戴伟见状和高以乔对视一眼,后者递过纸巾和一张照片。
“这是昨晚大梨山附近发现的一只被车祸撞死的猴子。你刚刚说一共有10只猴子,你看看这是不是其中一只?”
张平愕然地放下手,他紧紧盯着照片,难以置信地看了又看,终于点头:“这是秀秀,它是一只小母猴,它在猴堆里长得最漂亮,所以我给它取名秀秀。”
“你又说生病了,怎么还记得这么仔细?”
张平看向戴伟,眼睛里全是疲惫,他说:“我来这里就是为了和它们在一起赚钱,我……”他话没说完,只是沉沉地叹了口气。
高以乔和戴伟走出审讯室时,两个人脸色都很沉重。
戴伟有些唏嘘:“没想到一桩命案会牵扯到猴子身上。Madam,张平要怎么处置?”
高以乔同样叹了口气:“让于晶那边依非法放生的罪名处置,同时查一下他在老家的病历,还有他的舍友,看能不能证实他的口供。”
“好。”
两个人走回办公室,乐琳正在帮自己脖子上的伤口上药,一看到高以乔他们回来,立刻冲过去说:“Madam,我已经查到购买那双鞋子的会员名单,因为码数有限,每个码只有一双。买了那双鞋子的人,是周可晴,周子康的姐姐。”
——
“可晴最喜欢买包包了,我今天逛街路过看到最新款的包包特地带过来送给可晴。”
周家益的妈妈笑着将手里的购物袋递给对面的周林美贤,然而对方只是扫了一眼就让保姆拿走。

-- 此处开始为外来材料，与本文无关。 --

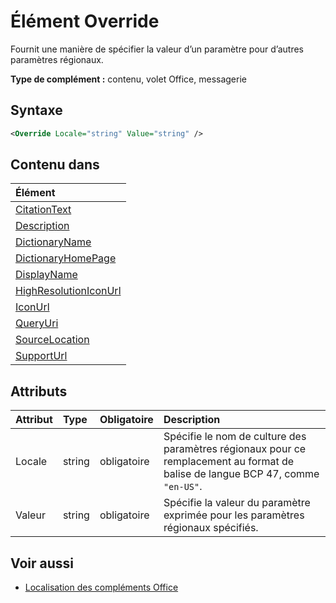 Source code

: # <a name="override-element"></a>Élément Override

Fournit une manière de spécifier la valeur d’un paramètre pour d’autres paramètres régionaux.

**Type de complément :** contenu, volet Office, messagerie

## <a name="syntax"></a>Syntaxe

```XML
<Override Locale="string" Value="string" />
```

## <a name="contained-in"></a>Contenu dans

|**Élément**|
|:-----|
|[CitationText](citationtext.md)|
|[Description](description.md)|
|[DictionaryName](dictionaryname.md)|
|[DictionaryHomePage](dictionaryhomepage.md)|
|[DisplayName](displayname.md)|
|[HighResolutionIconUrl](highresolutioniconurl.md)|
|[IconUrl](iconurl.md)|
|[QueryUri](queryuri.md)|
|[SourceLocation](sourcelocation.md)|
|[SupportUrl](supporturl.md)|

## <a name="attributes"></a>Attributs

|**Attribut**|**Type**|**Obligatoire**|**Description**|
|:-----|:-----|:-----|:-----|
|Locale|string|obligatoire|Spécifie le nom de culture des paramètres régionaux pour ce remplacement au format de balise de langue BCP 47, comme `"en-US"`.|
|Valeur|string|obligatoire|Spécifie la valeur du paramètre exprimée pour les paramètres régionaux spécifiés.|

## <a name="see-also"></a>Voir aussi

- [Localisation des compléments Office](https://docs.microsoft.com/office/dev/add-ins/develop/localization)
    
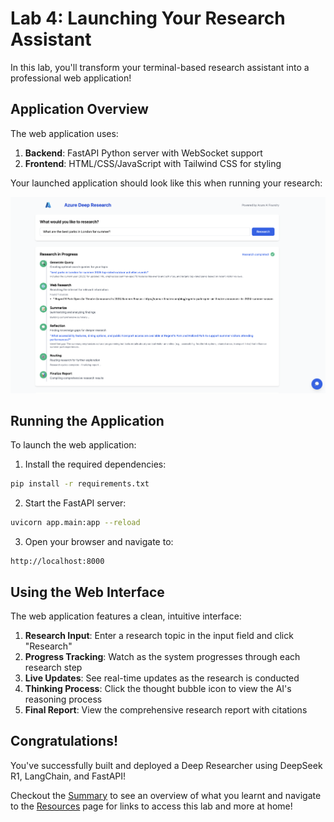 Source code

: # **Lab 4: Launching Your Research Assistant**

In this lab, you'll transform your terminal-based research assistant into a professional web application!

## **Application Overview**

The web application uses:

1. **Backend**: FastAPI Python server with WebSocket support
2. **Frontend**: HTML/CSS/JavaScript with Tailwind CSS for styling

Your launched application should look like this when running your research: 

![Web App Architecture](media/deep-app.png)

## **Running the Application**

To launch the web application:

1. Install the required dependencies:

```bash
pip install -r requirements.txt
```

2. Start the FastAPI server:

```bash
uvicorn app.main:app --reload
```

3. Open your browser and navigate to:

```
http://localhost:8000
```

## **Using the Web Interface**

The web application features a clean, intuitive interface:

1. **Research Input**: Enter a research topic in the input field and click "Research"
2. **Progress Tracking**: Watch as the system progresses through each research step
3. **Live Updates**: See real-time updates as the research is conducted
4. **Thinking Process**: Click the thought bubble icon to view the AI's reasoning process
5. **Final Report**: View the comprehensive research report with citations

## **Congratulations!**

You've successfully built and deployed a Deep Researcher using DeepSeek R1, LangChain, and FastAPI!

Checkout the [Summary](summary.md) to see an overview of what you learnt and navigate to the [Resources](resources.md) page for links to access this lab and more at home! 
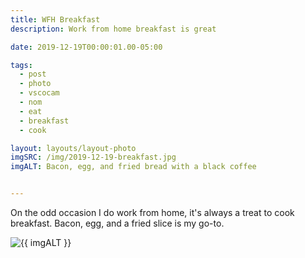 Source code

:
```yaml
---
title: WFH Breakfast
description: Work from home breakfast is great

date: 2019-12-19T00:00:01.00-05:00

tags:
  - post
  - photo
  - vscocam
  - nom
  - eat
  - breakfast
  - cook

layout: layouts/layout-photo
imgSRC: /img/2019-12-19-breakfast.jpg
imgALT: Bacon, egg, and fried bread with a black coffee


---
```

On the odd occasion I do work from home, it's always a treat to cook breakfast. Bacon, egg, and a fried slice is my go-to.

<p><img class="u-photo img-polaroid" src="{{ imgSRC }}" alt="{{ imgALT }}"></p>
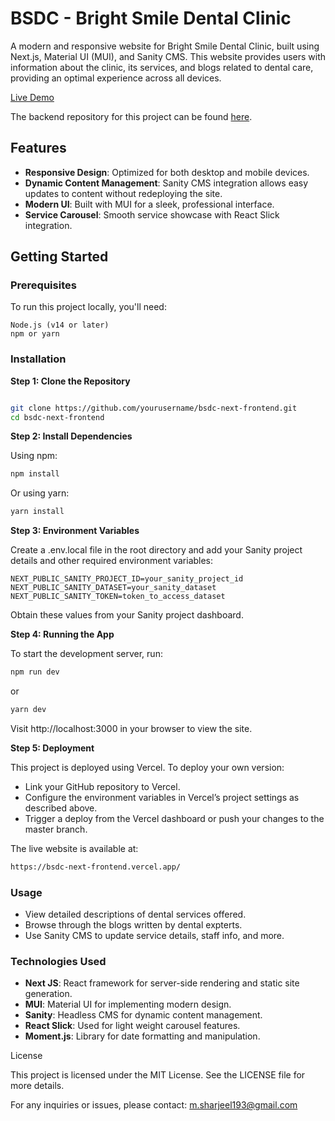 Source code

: # BSDC - Bright Smile Dental Clinic

A modern and responsive website for Bright Smile Dental Clinic, built using Next.js, Material UI (MUI), and Sanity CMS. This website provides users with information about the clinic, its services, and blogs related to dental care, providing an optimal experience across all devices.

[Live Demo](https://bsdc-next-frontend.vercel.app/)

The backend repository for this project can be found [here](https://github.com/sharjeel-193/bsdc-sanity-backend).

## Features

* **Responsive Design**: Optimized for both desktop and mobile devices.
* **Dynamic Content Management**: Sanity CMS integration allows easy updates to content without redeploying the site.
* **Modern UI**: Built with MUI for a sleek, professional interface.
* **Service Carousel**: Smooth service showcase with React Slick integration.

## Getting Started

### Prerequisites

To run this project locally, you'll need:

    Node.js (v14 or later)
    npm or yarn

### Installation

**Step 1: Clone the Repository**

```bash

git clone https://github.com/yourusername/bsdc-next-frontend.git
cd bsdc-next-frontend

```

**Step 2: Install Dependencies**

Using npm:

```bash
npm install
```

Or using yarn:

```bash
yarn install
```

**Step 3: Environment Variables**

Create a .env.local file in the root directory and add your Sanity project details and other required environment variables:

```
NEXT_PUBLIC_SANITY_PROJECT_ID=your_sanity_project_id
NEXT_PUBLIC_SANITY_DATASET=your_sanity_dataset
NEXT_PUBLIC_SANITY_TOKEN=token_to_access_dataset
```

Obtain these values from your Sanity project dashboard.

**Step 4: Running the App**

To start the development server, run:

```bash
npm run dev
```

or

```bash
yarn dev
```

Visit http://localhost:3000 in your browser to view the site.

**Step 5: Deployment**

This project is deployed using Vercel. To deploy your own version:

* Link your GitHub repository to Vercel.
* Configure the environment variables in Vercel’s project settings as described above.
* Trigger a deploy from the Vercel dashboard or push your changes to the master branch.

The live website is available at:

```bash
https://bsdc-next-frontend.vercel.app/
```

### Usage

* View detailed descriptions of dental services offered.
* Browse through the blogs written by dental expterts.
* Use Sanity CMS to update service details, staff info, and more.

### Technologies Used

* **Next JS**: React framework for server-side rendering and static site generation.
* **MUI**: Material UI for implementing modern design.
* **Sanity**: Headless CMS for dynamic content management.
* **React Slick**: Used for light weight carousel features.
* **Moment.js**: Library for date formatting and manipulation.

License

This project is licensed under the MIT License. See the LICENSE file for more details.

For any inquiries or issues, please contact: m.sharjeel193@gmail.com
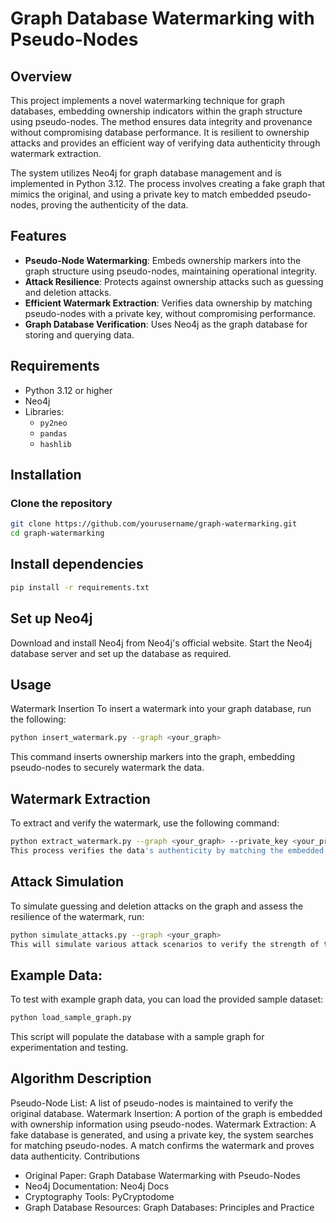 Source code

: # Graph Database Watermarking with Pseudo-Nodes

## Overview

This project implements a novel watermarking technique for graph databases, embedding ownership indicators within the graph structure using pseudo-nodes. The method ensures data integrity and provenance without compromising database performance. It is resilient to ownership attacks and provides an efficient way of verifying data authenticity through watermark extraction.

The system utilizes Neo4j for graph database management and is implemented in Python 3.12. The process involves creating a fake graph that mimics the original, and using a private key to match embedded pseudo-nodes, proving the authenticity of the data.

## Features

- **Pseudo-Node Watermarking**: Embeds ownership markers into the graph structure using pseudo-nodes, maintaining operational integrity.
- **Attack Resilience**: Protects against ownership attacks such as guessing and deletion attacks.
- **Efficient Watermark Extraction**: Verifies data ownership by matching pseudo-nodes with a private key, without compromising performance.
- **Graph Database Verification**: Uses Neo4j as the graph database for storing and querying data.

## Requirements

- Python 3.12 or higher
- Neo4j
- Libraries:
  - `py2neo`
  - `pandas`
  - `hashlib`

## Installation

### Clone the repository

```bash
git clone https://github.com/yourusername/graph-watermarking.git
cd graph-watermarking
```

## Install dependencies
```bash
pip install -r requirements.txt
```

## Set up Neo4j
Download and install Neo4j from Neo4j's official website.
Start the Neo4j database server and set up the database as required.

## Usage
Watermark Insertion
To insert a watermark into your graph database, run the following:

```bash
python insert_watermark.py --graph <your_graph>
```
This command inserts ownership markers into the graph, embedding pseudo-nodes to securely watermark the data.

## Watermark Extraction
To extract and verify the watermark, use the following command:

```bash
python extract_watermark.py --graph <your_graph> --private_key <your_private_key>
This process verifies the data's authenticity by matching the embedded pseudo-nodes using a private key.
```

## Attack Simulation
To simulate guessing and deletion attacks on the graph and assess the resilience of the watermark, run:

```bash
python simulate_attacks.py --graph <your_graph>
This will simulate various attack scenarios to verify the strength of the watermarking technique.
```

## Example Data:
To test with example graph data, you can load the provided sample dataset:

```bash
python load_sample_graph.py
```

This script will populate the database with a sample graph for experimentation and testing.

## Algorithm Description
Pseudo-Node List: A list of pseudo-nodes is maintained to verify the original database.
Watermark Insertion: A portion of the graph is embedded with ownership information using pseudo-nodes.
Watermark Extraction: A fake database is generated, and using a private key, the system searches for matching pseudo-nodes. A match confirms the watermark and proves data authenticity.
Contributions
- Original Paper: Graph Database Watermarking with Pseudo-Nodes
- Neo4j Documentation: Neo4j Docs
- Cryptography Tools: PyCryptodome
- Graph Database Resources: Graph Databases: Principles and Practice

“其实这些包包一上市就会有人给可晴打点,根本不需要周太太你‘纡尊降贵’带过来。”周林美贤皮笑肉不笑,“最近家益学习怎么样?我看他这几天都有逃学记录,甚至还进了警署,没事吧?”
周太太况茵笑容淡了点,但依旧温声回道:“没事,就是家里死了只鹦鹉,他心情不太好。”
“心情不太好,也不要忘了自己的身份。他是个学生,就应该读书学习,而不是到处乱跑,做不该做的事,说不该说的话。”
况茵轻笑了一声,将头发挽到耳后,露出耳垂上小而精致的翡翠耳环。
“这耳环不就是我之前送你的那对,还挺配你的。”
况茵笑容彻底维持不住,她强忍着不适,双手紧紧拽着自己的裙摆。
周林美贤也不想和她多说:“今天叫你过来就是想送份礼物给你,你刚刚说家益没了只鹦鹉,刚好我们家多了一只,你今天拿回去给家益,让他安安心心做好自己的本分,别再因为心情不好去偷酒了。”
她一边说着,一边让保姆把困在笼子里的鹦鹉带过来。
况茵一看对面的周林美贤露出嘲讽的脸色,瞬间从沙发上站起。